Regulus popped the cork of the bottle and reluctantly poured the alcohol into the glass where it sloshed up the sides by his unsteady hand.

He felt blood red talons scraping at his wrist as he allowed the glass to be greedily stolen away.

Regulus grimaced as his mother slumped into a kitchen chair and downed it all in one gulp.

He left her there, the bottle on the table, for the night.

She could manage.

He stormed angrily past his father, casting him a hateful glare as emphasis on his exit. Following his brother's furious footsteps, he walked out into the foyer. He ascended the stairs, but instead of retiring to his room he decided to go into the drawing room for some time to think.

He trudged past the expected décor of silver and green that glittered at him as the dull motif of serpents slithered down the wall.

He wandered about the room, mulling over the dysfunction of his family when his eyes fell upon a large tapestry. One he knew very well.
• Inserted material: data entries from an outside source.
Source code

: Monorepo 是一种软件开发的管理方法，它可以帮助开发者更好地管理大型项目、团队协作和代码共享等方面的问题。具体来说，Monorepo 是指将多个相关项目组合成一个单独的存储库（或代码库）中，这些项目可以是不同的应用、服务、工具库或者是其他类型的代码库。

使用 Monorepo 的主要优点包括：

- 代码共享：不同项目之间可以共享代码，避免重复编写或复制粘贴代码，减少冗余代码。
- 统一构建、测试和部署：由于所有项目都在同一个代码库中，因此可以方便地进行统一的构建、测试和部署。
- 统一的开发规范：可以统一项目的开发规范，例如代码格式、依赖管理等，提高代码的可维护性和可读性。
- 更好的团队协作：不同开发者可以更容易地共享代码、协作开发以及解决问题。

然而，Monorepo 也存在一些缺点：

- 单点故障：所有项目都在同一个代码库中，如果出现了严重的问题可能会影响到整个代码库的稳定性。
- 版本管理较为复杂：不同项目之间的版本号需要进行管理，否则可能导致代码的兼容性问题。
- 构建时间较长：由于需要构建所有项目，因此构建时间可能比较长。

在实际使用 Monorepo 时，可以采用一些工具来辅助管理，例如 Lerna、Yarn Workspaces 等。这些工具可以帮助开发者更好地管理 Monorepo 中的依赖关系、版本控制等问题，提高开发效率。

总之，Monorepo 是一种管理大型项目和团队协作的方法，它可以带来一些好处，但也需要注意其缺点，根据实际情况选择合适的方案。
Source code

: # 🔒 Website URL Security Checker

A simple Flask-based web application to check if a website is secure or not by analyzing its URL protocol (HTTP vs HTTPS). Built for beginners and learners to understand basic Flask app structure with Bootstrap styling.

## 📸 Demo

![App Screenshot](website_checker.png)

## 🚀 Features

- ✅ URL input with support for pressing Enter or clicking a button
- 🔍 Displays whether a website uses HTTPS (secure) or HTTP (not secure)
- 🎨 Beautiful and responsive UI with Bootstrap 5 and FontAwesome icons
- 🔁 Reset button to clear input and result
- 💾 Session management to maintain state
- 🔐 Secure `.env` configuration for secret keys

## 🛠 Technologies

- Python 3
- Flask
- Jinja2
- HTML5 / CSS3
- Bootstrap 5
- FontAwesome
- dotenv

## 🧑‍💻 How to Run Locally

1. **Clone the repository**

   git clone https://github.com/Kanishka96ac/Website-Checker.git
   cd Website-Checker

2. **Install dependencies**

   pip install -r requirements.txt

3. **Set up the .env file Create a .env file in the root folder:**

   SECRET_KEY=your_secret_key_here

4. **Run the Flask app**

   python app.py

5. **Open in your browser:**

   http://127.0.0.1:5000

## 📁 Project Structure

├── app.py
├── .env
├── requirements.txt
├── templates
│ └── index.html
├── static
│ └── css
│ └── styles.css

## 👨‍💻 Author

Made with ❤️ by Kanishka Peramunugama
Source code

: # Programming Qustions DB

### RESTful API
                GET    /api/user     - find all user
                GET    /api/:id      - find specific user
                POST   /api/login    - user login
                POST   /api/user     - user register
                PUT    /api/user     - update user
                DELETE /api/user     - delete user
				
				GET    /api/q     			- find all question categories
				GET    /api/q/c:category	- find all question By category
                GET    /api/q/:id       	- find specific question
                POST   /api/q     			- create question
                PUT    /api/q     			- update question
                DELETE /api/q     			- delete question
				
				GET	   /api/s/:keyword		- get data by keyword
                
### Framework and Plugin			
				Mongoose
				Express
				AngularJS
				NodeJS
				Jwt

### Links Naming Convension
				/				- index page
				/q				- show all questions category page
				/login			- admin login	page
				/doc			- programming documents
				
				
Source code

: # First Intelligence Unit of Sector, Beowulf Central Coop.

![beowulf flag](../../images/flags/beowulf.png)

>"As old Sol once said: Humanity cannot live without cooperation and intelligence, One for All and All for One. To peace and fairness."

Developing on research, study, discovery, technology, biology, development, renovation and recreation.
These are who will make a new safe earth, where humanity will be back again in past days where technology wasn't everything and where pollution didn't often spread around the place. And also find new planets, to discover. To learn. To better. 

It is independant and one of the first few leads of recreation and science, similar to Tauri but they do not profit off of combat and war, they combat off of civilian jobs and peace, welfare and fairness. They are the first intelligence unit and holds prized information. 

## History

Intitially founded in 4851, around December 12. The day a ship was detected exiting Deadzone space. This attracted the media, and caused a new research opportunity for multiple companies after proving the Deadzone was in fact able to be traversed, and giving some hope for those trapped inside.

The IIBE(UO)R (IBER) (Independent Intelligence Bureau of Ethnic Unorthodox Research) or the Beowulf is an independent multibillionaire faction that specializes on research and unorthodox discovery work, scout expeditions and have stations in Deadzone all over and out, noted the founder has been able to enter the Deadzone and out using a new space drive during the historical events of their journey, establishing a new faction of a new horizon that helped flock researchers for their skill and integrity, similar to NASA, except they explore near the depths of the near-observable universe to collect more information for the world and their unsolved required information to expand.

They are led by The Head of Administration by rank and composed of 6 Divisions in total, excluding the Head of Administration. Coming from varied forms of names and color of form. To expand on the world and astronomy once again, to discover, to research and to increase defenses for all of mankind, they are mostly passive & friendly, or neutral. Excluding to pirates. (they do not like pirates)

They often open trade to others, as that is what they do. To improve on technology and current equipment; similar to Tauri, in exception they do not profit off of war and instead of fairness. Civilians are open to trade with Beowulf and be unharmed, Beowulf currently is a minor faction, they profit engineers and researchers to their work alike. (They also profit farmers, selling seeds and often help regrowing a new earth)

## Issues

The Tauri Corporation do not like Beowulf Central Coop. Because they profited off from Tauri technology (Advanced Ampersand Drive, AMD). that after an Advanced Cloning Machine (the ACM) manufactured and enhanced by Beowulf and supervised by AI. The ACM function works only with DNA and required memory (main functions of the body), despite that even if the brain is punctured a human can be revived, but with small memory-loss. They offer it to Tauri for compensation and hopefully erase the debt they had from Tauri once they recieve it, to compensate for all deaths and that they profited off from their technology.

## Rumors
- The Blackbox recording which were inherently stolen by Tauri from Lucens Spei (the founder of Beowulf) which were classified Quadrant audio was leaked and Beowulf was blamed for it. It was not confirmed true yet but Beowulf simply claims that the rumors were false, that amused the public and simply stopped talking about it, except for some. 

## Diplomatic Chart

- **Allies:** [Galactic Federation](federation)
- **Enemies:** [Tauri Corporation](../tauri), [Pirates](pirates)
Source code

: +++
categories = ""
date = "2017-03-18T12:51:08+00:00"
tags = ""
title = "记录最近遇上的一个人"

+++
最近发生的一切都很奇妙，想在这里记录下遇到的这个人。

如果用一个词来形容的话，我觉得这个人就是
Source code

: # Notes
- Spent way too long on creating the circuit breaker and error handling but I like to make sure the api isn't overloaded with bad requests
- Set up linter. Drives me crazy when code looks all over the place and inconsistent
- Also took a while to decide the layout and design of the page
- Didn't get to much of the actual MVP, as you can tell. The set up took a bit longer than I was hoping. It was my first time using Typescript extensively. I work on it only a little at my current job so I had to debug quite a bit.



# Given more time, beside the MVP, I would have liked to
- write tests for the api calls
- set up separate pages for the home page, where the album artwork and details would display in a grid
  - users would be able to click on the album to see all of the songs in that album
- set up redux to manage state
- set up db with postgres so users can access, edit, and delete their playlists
His father had brought both his older brother and Regulus at the tender age of eight years, as was tradition in the Black family, into the drawing room to discuss the family tree. The tapestry was an impressive sight, its history of pureblood and pride spidered across its thick material in thin golden silk. Mr. Black would approach the tapestry with a sort of caution, trained to the tips of his fingers as he gently traced the first line from their earliest ancestor down to his own name.

As his fingers slid down the timeline, almost as gently as the embrace of a lover, he wove a tale of lies and betrayals and power and death that plagued the Black legacy, his words thick with a sick sort of compassion for his ancestors.

Unaware of doing so, Regulus crept forward in the exact same fashion as his father, eyes fixed on his own name embroidered on the tapestry. Subconsciously holding a quivering hand before him, Regulus raised his arm and touched the memorial to his earliest ancestor, his legs shaking in the effort to reach. Then, slowly, his fingers began their dance along their predetermined paths, occasionally dipping into a burned crater where the family name was shamed and the member disowned.

Then with increased speed he rushed to the names he recognized. Uncle Alphard, the old coot, who seemed oddly fond of Sirius. Cousin Araminta, still working at the ministry to undermine respect for the Muggles. Aunt Druella, the mad old bat, recorded next to his father. Mother 

paired with father, and to thin golden threads spelling out both Sirius's and Regulus's name in careful script.

After several minutes of staring at his laid out obligation, his mother's screams still fresh in his mind, Regulus became aware that the door had been opened. Turning around quickly, he met the stone accusation in his brother's eyes. Slowly he became aware that his fingers still lingered next to his name, now hungry for the touch.

"Congratulations," Sirius rasped, tears formed in his eyes but not yet shed, "welcome to the family."

"No!" Regulus pleaded, reaching his right hand as the other boy fled the scene, "it's not…" but his protests went unheard.

"…please," he whispered quietly, fully ashamed of his treacherous behavior.

But with embarrassment burning his stomach he stared wistfully at the still swinging door before turning back to examine the tapestry, tears stinging his eyes.